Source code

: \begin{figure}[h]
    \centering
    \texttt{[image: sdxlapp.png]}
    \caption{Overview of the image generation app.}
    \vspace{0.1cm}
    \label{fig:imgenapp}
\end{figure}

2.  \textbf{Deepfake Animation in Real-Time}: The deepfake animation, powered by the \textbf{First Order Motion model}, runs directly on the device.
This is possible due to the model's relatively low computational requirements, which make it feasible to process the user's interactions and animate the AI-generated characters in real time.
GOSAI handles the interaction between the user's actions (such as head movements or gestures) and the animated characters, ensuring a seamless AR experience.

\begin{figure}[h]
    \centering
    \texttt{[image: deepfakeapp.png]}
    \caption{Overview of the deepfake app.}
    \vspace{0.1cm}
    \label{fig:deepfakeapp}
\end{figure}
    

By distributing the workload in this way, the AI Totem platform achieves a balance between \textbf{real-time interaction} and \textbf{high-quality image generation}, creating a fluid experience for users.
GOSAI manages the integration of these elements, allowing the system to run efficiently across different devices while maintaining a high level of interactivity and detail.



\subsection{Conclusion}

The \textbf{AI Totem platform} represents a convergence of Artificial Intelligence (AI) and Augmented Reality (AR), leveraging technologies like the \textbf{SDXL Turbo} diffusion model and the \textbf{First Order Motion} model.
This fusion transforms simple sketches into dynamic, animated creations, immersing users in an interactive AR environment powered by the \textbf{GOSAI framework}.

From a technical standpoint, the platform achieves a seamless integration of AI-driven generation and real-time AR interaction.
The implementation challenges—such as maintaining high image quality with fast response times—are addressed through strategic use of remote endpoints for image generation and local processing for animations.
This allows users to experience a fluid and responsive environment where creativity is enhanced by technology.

EXERCISE DIRECTIONS
Starting at the line that contains "The implementation challenges—such", copy each line exactly through the end of the listing above. Include that first line and the last one, and add nothing.

ANSWER TO THIS PROBLEM
The implementation challenges—such as maintaining high image quality with fast response times—are addressed through strategic use of remote endpoints for image generation and local processing for animations.
This allows users to experience a fluid and responsive environment where creativity is enhanced by technology.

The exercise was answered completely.